_What to produce_:
Write out, unaltered, each line from the top of the records below down to the line where "by hand, and" appears, that line included.

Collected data
* * * *
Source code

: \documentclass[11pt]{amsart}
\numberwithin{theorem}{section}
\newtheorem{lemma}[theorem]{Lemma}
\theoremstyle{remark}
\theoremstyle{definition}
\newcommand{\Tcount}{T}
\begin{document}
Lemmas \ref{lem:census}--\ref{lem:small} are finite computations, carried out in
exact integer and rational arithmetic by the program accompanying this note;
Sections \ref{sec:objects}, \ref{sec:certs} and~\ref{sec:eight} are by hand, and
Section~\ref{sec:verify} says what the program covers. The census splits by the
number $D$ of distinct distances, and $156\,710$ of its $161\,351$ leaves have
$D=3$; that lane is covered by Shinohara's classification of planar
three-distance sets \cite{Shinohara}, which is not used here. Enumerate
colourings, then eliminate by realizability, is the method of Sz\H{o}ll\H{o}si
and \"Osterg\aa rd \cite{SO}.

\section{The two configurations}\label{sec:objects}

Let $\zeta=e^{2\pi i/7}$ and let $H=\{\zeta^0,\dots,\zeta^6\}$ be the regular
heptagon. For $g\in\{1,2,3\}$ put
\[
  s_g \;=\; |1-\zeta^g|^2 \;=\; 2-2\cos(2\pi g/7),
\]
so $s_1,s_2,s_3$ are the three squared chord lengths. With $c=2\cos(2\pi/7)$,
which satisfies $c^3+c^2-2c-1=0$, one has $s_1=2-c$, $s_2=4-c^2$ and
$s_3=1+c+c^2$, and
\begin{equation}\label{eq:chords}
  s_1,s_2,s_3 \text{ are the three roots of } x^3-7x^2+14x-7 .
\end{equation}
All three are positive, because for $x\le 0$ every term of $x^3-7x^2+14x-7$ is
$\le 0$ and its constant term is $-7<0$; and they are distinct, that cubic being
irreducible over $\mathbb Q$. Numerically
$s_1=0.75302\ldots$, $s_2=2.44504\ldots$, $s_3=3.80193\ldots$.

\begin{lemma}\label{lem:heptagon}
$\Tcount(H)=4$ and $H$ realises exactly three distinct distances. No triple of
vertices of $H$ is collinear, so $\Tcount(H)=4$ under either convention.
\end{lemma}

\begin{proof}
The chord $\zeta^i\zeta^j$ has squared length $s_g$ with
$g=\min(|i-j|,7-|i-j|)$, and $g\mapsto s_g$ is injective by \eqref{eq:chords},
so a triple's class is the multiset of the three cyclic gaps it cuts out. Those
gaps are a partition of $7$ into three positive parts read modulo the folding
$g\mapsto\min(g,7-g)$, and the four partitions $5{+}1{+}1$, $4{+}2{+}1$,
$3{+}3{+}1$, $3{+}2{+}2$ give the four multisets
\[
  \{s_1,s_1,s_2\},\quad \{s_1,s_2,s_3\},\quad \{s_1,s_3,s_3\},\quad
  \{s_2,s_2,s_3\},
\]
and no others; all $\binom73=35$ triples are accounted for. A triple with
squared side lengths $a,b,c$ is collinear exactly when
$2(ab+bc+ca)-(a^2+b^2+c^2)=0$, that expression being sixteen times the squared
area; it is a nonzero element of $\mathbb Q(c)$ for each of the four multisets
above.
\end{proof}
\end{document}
* * * *
_Task response_:
Source code

: \documentclass[11pt]{amsart}
\numberwithin{theorem}{section}
\newtheorem{lemma}[theorem]{Lemma}
\theoremstyle{remark}
\theoremstyle{definition}
\newcommand{\Tcount}{T}
\begin{document}
Lemmas \ref{lem:census}--\ref{lem:small} are finite computations, carried out in
exact integer and rational arithmetic by the program accompanying this note;
Sections \ref{sec:objects}, \ref{sec:certs} and~\ref{sec:eight} are by hand, and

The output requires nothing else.